Thus, one move in Victoria has been to go the way of modern slums, tiny apartments which are less than 25 square metres, with no private parking spaces. This will be just a place to sleep, and maybe keep a few clothes and a small bar fridge. It will be just like Hong Kong, and it is certainly no accident that the replacement ethnicities for Australia will be used to living like this, and will not complain, not that white Australians ever protested about anything in significant numbers, unlike say the French, and even at present, the German farmers.
If this trend continues, the future might be out of sci fi, with people sleeping in pod-like structures, human shoe boxes, as occurs to some degree in Tokyo now. Our elites would be over-joyed at this.
“The future of affordable housing in Melbourne might look like this: apartments less than 25 square metres in size, common spaces instead of private balconies and no car parking.
A proposed residential development in Brunswick is aiming to deliver smaller-scale living, with apartment sizes more in line with what’s found in densely populated metropolises like New York or Hong Kong.
The development has split opinions on Merri-bek City Council. Supporters argue it will help alleviate the housing crisis, while sceptics worry about the standards it sets for the future.
The developers behind the proposed Cysur building on Albert Street in Brunswick were granted a planning permit in the Victorian Civil and Administrative Tribunal last month, overturning a council decision to block approval.
A permit was refused at a meeting in February, when Merri-bek councillors raised concerns about the amenity of the apartments. Studios were listed at 22.5 square metres – roughly the size of the living room in a detached house.

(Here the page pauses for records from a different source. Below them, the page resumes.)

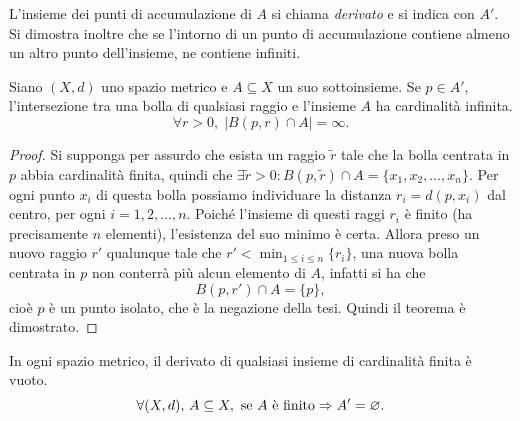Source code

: L'insieme dei punti di accumulazione di $A$ si chiama \emph{derivato} e si indica con $A'$. Si dimostra inoltre che se l'intorno di un punto di accumulazione contiene almeno un altro punto dell'insieme, ne contiene infiniti.
\begin{teorema}
Siano $(X,d)$ uno spazio metrico e $A\subseteq X$ un suo sottoinsieme. Se $p\in A'$, l'intersezione tra una bolla di qualsiasi raggio e l'insieme $A$ ha cardinalità infinita.
\[
\forall r>0,\;|B(p,r)\cap A|=\infty.
\]
\end{teorema}
\begin{proof}
Si supponga per assurdo che esista un raggio $\tilde{r}$ tale che la bolla centrata in $p$ abbia cardinalità finita, quindi che $\exists\tilde{r}>0\colon B(p,\tilde{r})\cap A=\{x_1,x_2,\dots,x_n\}$. Per ogni punto $x_i$ di questa bolla possiamo individuare la distanza $r_i=d(p,x_i)$ dal centro, per ogni $i=1,2,\dots,n$. Poiché l'insieme di questi raggi $r_i$ è finito (ha precisamente $n$ elementi), l'esistenza del suo minimo è certa. Allora preso un nuovo raggio $r'$ qualunque tale che $r'<\min_{1\leq i\leq n}\{r_i\}$, una nuova bolla centrata in $p$ non conterrà più alcun elemento di $A$, infatti si ha che
\[
B(p,r')\cap A=\{p\},
\]
cioè $p$ è un punto isolato, che è la negazione della tesi. Quindi il teorema è dimostrato.
\end{proof}
\begin{corollario}
In ogni spazio metrico, il derivato di qualsiasi insieme di cardinalità finita è vuoto.
\[
\forall (X,d),\, A\subseteq X,\text{ se $A$ è finito}\Rightarrow A'=\varnothing.
\]
\end{corollario}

“I don’t think the solution to the housing crisis is to just build smaller housing, that’s a way to achieve glorified slums,” said councillor James Conlan, a Green turned independent who voted against the plans.
“At the end of the day, humans need to live in a home of a certain size. Without minimum apartment sizes, if we leave it to the market it will be a race to the bottom. We’re heading towards New York-style shoe boxes.”
The Cysur development is being promoted as a “modest” co-housing prototype, which aims to deliver affordable housing on a small piece of land close to Sydney Road.”